Segment Start: EXERCISE INPUTS
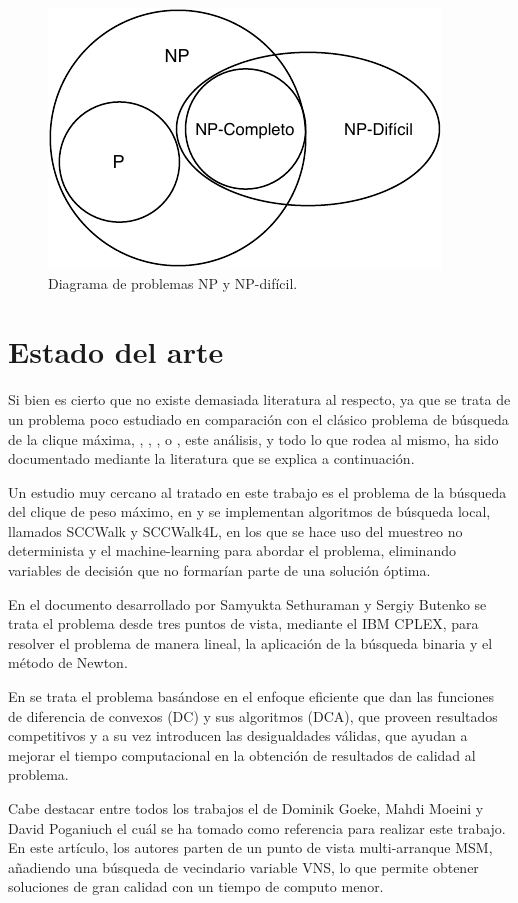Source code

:\begin{figure}[H]
	\centering
	\includegraphics{Figures/problemas-np-hard.pdf}
	\caption{Diagrama de problemas NP y NP-difícil.}
	\label{fig:np-dificil}
\end{figure}

\section{Estado del arte}
Si bien es cierto que no existe demasiada literatura al respecto, ya que se trata de un problema poco estudiado en comparación con el clásico problema de búsqueda de la clique máxima, \cite{mcp-batsyn}, \cite{mcp-ryp}, \cite{mcp-neuro}, o \cite{mcp-ants}, este análisis, y todo lo que rodea al mismo, ha sido documentado mediante la literatura que se explica a continuación. 

Un estudio muy cercano al tratado en este trabajo es el problema de la búsqueda del clique de peso máximo, en \cite{mwcp-ls} y \cite{mwcp-ml} se implementan algoritmos de búsqueda local, llamados SCCWalk y SCCWalk4L, en los que se hace uso del muestreo no determinista y el machine-learning para abordar el problema, eliminando variables de decisión que no formarían parte de una solución óptima.

En el documento desarrollado por Samyukta Sethuraman y Sergiy Butenko \cite{mrcp-Sethuraman:2015} se trata el problema desde tres puntos de vista, mediante el IBM CPLEX, para resolver el problema de manera lineal, la aplicación de la búsqueda binaria y el método de Newton.

En \cite{mrcp-moeni} se trata el problema basándose en el enfoque eficiente que dan las funciones de diferencia de convexos (DC) y sus algoritmos (DCA), que proveen resultados competitivos y a su vez introducen las desigualdades válidas, que ayudan a mejorar el tiempo computacional en la obtención de resultados de calidad al problema.

Cabe destacar entre todos los trabajos el de Dominik Goeke, Mahdi Moeini y David Poganiuch \cite{mrcp-GOEKE2017283} el cuál se ha tomado como referencia para realizar este trabajo. En este artículo, los autores parten de un punto de vista multi-arranque \gls{MSM}, añadiendo una búsqueda de vecindario variable \gls{VNS}, lo que permite obtener soluciones de gran calidad con un tiempo de computo menor.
Segment End: EXERCISE INPUTS
*WORK INSTRUCTIONS*
With "problemas" as the string to look for, count the matching lines in the entries above and report only the number.

*OUTPUT OF THE TASK*
2